八月十四日 午前十時三十分 (1)
「良い天気になって良かった」
博多港に向かう車内で、再び窓の外に目を向けながら有紀が言った。空は雲ひとつ
無い快晴だった。車窓から射し込む陽の光を受けて、有紀の頬には長いまつげが影を
落としていた。
「ええ。だけど波は高いみたいです。なんでも台風が近づいているとかで。乗船する
予定の高速艇は波に強いそうですが、多少は揺れるんじゃないかな」
現在、九州の南には台風が接近していた。
「ずいぶんと大きな台風らしいですね。直撃はしないみたいですけど」
二人は昨日の昼過ぎに博多に到着していた。博多は天気が悪く、薄曇の空からは
しとしとと雨が落ちていた。移動による疲労を考慮してか、高速船のチケットは博多着
の翌日に取られていた。
「せっかくだからどこか行きません?私、行ってみたいところがあるんです」
生憎の天気とはいえ、はるばる博多まで来てホテルに篭っているのはもったい
ない。

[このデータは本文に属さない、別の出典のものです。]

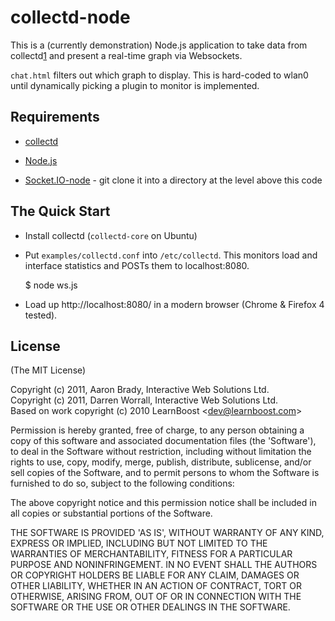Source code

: # collectd-node

This is a (currently demonstration) Node.js application to take data from
collectd[1] and present a real-time graph via Websockets.

`chat.html` filters out which graph to display. This is hard-coded to wlan0
until dynamically picking a plugin to monitor is implemented.

## Requirements

* [collectd][1]

* [Node.js][3]

* [Socket.IO-node][2] - git clone it into a directory at the level above this code

[1]: http://collectd.org/
[2]: https://github.com/LearnBoost/Socket.IO-node
[3]: http://nodejs.org/

## The Quick Start

* Install collectd (`collectd-core` on Ubuntu)

* Put `examples/collectd.conf` into `/etc/collectd`. This monitors load and
  interface statistics and POSTs them to localhost:8080.

	$ node ws.js

* Load up http://localhost:8080/ in a modern browser (Chrome & Firefox 4 tested).

## License 

(The MIT License)

Copyright (c) 2011, Aaron Brady, Interactive Web Solutions Ltd.  
Copyright (c) 2011, Darren Worrall, Interactive Web Solutions Ltd.  
Based on work copyright (c) 2010 LearnBoost &lt;dev@learnboost.com&gt;

Permission is hereby granted, free of charge, to any person obtaining
a copy of this software and associated documentation files (the
'Software'), to deal in the Software without restriction, including
without limitation the rights to use, copy, modify, merge, publish,
distribute, sublicense, and/or sell copies of the Software, and to
permit persons to whom the Software is furnished to do so, subject to
the following conditions:

The above copyright notice and this permission notice shall be
included in all copies or substantial portions of the Software.

THE SOFTWARE IS PROVIDED 'AS IS', WITHOUT WARRANTY OF ANY KIND,
EXPRESS OR IMPLIED, INCLUDING BUT NOT LIMITED TO THE WARRANTIES OF
MERCHANTABILITY, FITNESS FOR A PARTICULAR PURPOSE AND NONINFRINGEMENT.
IN NO EVENT SHALL THE AUTHORS OR COPYRIGHT HOLDERS BE LIABLE FOR ANY
CLAIM, DAMAGES OR OTHER LIABILITY, WHETHER IN AN ACTION OF CONTRACT,
TORT OR OTHERWISE, ARISING FROM, OUT OF OR IN CONNECTION WITH THE
SOFTWARE OR THE USE OR OTHER DEALINGS IN THE SOFTWARE.
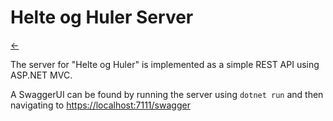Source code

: # Helte og Huler Server

[<-](../readme.md)

The server for "Helte og Huler" is implemented as a simple REST API using ASP.NET MVC.

A SwaggerUI can be found by running the server using `dotnet run` and then navigating to [https://localhost:7111/swagger](https://localhost:7111/swagger)
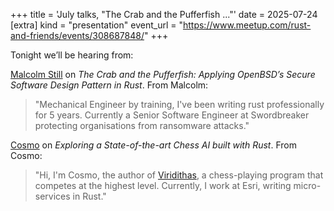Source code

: +++
title = 'July talks, "The Crab and the Pufferfish ..."'
date = 2025-07-24
[extra]
kind = "presentation"
event_url = "https://www.meetup.com/rust-and-friends/events/308687848/"
+++

Tonight we’ll be hearing from:

<a href="https://mstill.dev"><i class="fa-solid fa-person"></i> Malcolm Still</a> on *The Crab and the Pufferfish: Applying OpenBSD’s Secure Software Design Pattern in Rust*. From Malcolm:  
  > "Mechanical Engineer by training, I've been writing rust professionally for 5 years. Currently a Senior Software Engineer at Swordbreaker protecting organisations from ransomware attacks."

<a href="https://cosmo.tardis.ac"><i class="fa-solid fa-person"></i> Cosmo</a> on *Exploring a State-of-the-art Chess AI built with Rust*. From Cosmo: 
> "Hi, I'm Cosmo, the author of [Viridithas](https://github.com/cosmobobak/viridithas), a chess-playing program that competes at the highest level. Currently, I work at Esri, writing micro-services in Rust."

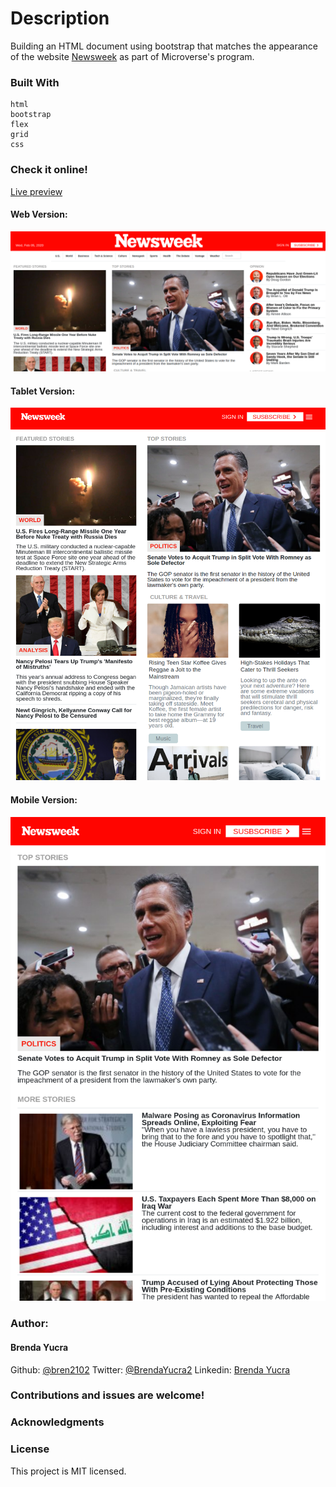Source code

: # Description
  Building an HTML document using bootstrap that matches the appearance of the website [Newsweek](https://www.newsweek.com/) as part of Microverse's program.

### Built With
    html
    bootstrap
    flex
    grid
    css

### Check it online!
[Live preview](https://raw.githack.com/bren2102/newsweek-clone/clone-branch/index.html)

#### Web Version:
![Web Version](/resources/web-display.png)

#### Tablet Version:
![Tablet Version](/resources/tablet-display.png)

#### Mobile Version:
![Mobile Version](/resources/mobile-display.png)

### Author:

#### Brenda Yucra
Github: [@bren2102](https://github.com/bren2102) 
Twitter: [@BrendaYucra2](https://twitter.com/BrendaYucra)
Linkedin: [Brenda Yucra](https://www.linkedin.com/in/brenda-yucra/)


### Contributions and issues are welcome!

### Acknowledgments
    
### License
This project is MIT licensed.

有紀の誘いに乗り、観光することにした。
曇り空に向かって伸びる福岡タワーは鈍く輝いていて、使い込まれた刃物を連想
させた。
有紀の行ってみたいところ、とは友泉亭公園だった。雨の中の日本庭園は悪く
なかった。むしろ晴れ空の下よりも、趣があって良いくらいだった。もらったパンフレット
によると、池泉回遊式という様式の庭園らしい。たっぷりと和の雰囲気を楽しんだ二人
は、夜には屋台街へ出かけ、一緒に夕飯も食べた。傍目に見れば、初々しいカップル
に見えただろう。
博多港は思ったほど風は強くなかった。緩やかな風に吹かれ、タクシーを降りた
有紀の髪がなびいた。髪を抑える有紀の中指で、シンプルなデザインの指輪が
光った。二人の前に一隻の美しい高速船が停まっていた。川崎ジェットフォイル九二
九型、ヴィーナス二号という女神の名が付けられた船は、白い船体に赤いストライプ
が眩しい。最高時速約83キロという速度で、博多対馬間をわずか二時間十分で
結ぶ。二人はヴィーナス二号に乗り込むと、窓際の座席に腰を下ろした。
午前十時四十分、ヴィーナス二号は定刻から十分遅れで博多港を出発した。川崎
ジェットフォイル九二九型は、高速航行に入ると船体が浮き上がる構造になっていて、
波の影響を受けにくい。そのおかげか揺れはほとんど無かった。
二人の傍らで通路を走っていた男の子が転んだ。何か買いに行くところだった
らしい、その手から数枚の硬貨がこぼれ落ち、一枚の百円硬貨が圭の足元まで
転がった。男の子はすぐに立ち上がり、放り出してしまった硬貨を慌てて拾った。圭は
右手で硬貨を拾うと、軽く握った拳を差し出した。
「ありがとう」
男の子が手を差し出し、その上で圭が右手を開いた。しかし百円玉は落ちてこな
かった。
圭が怪訝そうな表情を浮かべる。きょとんとする男の子を前に、圭が右手を軽く
揺すった。それでも百円玉は出てこない。男の子の顔がくしゃくしゃと歪み、今にも
その目からは涙がこぼれそうだ。
「あ、ごめん。こっちの手だった」
そう言って圭は軽く握った左手で、右手の甲をぽーんと叩いた。その瞬間、まるで
右手を通り抜けるようにして百円玉が現れ、男の子の手に落ちた。
「危ないから走るなよ」
眼をぱちくりさせる男の子を笑顔で送り出し、圭が体勢を戻すと、そこにはもう一人
目をぱちくりさせている人間がいた。
「今のどうやったんですか?」
笑顔を浮かべると、圭は財布から五百円硬貨を取り出し、それを右手で軽く握った。
有紀に手を出すように言い、その上で拳を開く。
やはり硬貨は落ちてこない。
「こういうことです」
開いた右手をひっくり返すと、硬貨は掌のちょうど真ん中にぴったりと収まっていた。
ひらひらと右手を振っても、それは変わらなかった。
「パームといってコインマジックの基本テクニックです。練習すればすぐにできるよう
になりますよ」
そう言って右から左、左から右へと硬貨を飛ばして見せた。次いでそれは吸い付い
たように親指で運ばれ、親指から人差し指、人差し指から中指と、硬貨は指の付け根
でくるくると回り、差し出したままだった有紀の掌に納まった。